LAS VEGAS — Buyers can now verify connected TV purchases at the show level, seeing specific line items, CPMs, impressions, and total media spend rather than trusting that budgets allocated toward major television events actually reached intended inventory.

“Before a couple of days ago, it was impossible for a buyer to know exactly what they were buying in CTV in particular,” James Wilhite, vp of product at Index Exchange, told Beet.TV contributor David Kaplan at CES. “Even if you wanted to buy live sports, there was no way to actually prove that you bought it. With this Gracenote integration that we have with Index Exchange, a buyer can now — for the first time ever — get proof of purchase.”

The solution addresses long-standing transparency demands through technical rather than cultural changes.

Compliance enables transparency

Video Privacy Protection Act requirements previously prevented show-level transparency, but Gracenote IDs now obfuscate that data while Index Exchange aggregates information without personally identifying details.

“What’s prevented transparency in the past in CTV is VPPA,” Wilhite said. “We’ve gotten to a point where a Gracenote ID can obfuscate the show level data. And then at Index Exchange, what we actually do is we aggregate everything together without any personally identifying information. So all that’s really shown in the reporting is that show level data.”

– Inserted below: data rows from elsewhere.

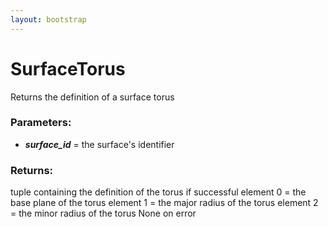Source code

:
 ```yaml
---
layout: bootstrap
---
```


# SurfaceTorus

Returns the definition of a surface torus
        

### Parameters:

- ***surface_id*** = the surface's identifier
        

### Returns:


tuple containing the definition of the torus if successful
  element 0 = the base plane of the torus
  element 1 = the major radius of the torus
  element 2 = the minor radius of the torus
None on error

Charter Spectrum early adoption

Charter Spectrum partnered as an early adopter in the press release announced at CES, signaling MVPDs, virtual MVPDs, device manufacturers, and programmers’ commitment to advertising transparency.

“They want to prove that they have the high quality inventory so that buyers can know that they’re going to trust that those dollars are well spent and that dollars can shift from linear television over into digital,” Wilhite said.

Measurement impact creates flywheel

Show-level data primarily impacts measurement by enabling buyers to verify dollar allocation across line items similar to viewability or other key performance indicators that demonstrate effective spending and increased working media.

“To be able to look at where your dollars went and see each line item, it’s synonymous to seeing viewability or any other KPIs that you might care about as a buyer to prove that your dollars are well spent,” Wilhite said. “When you have transparency into what you’re buying and then you can turn that into future buys with targeting, it creates a flywheel effect for you. So you’re able to spend your budget effectively.”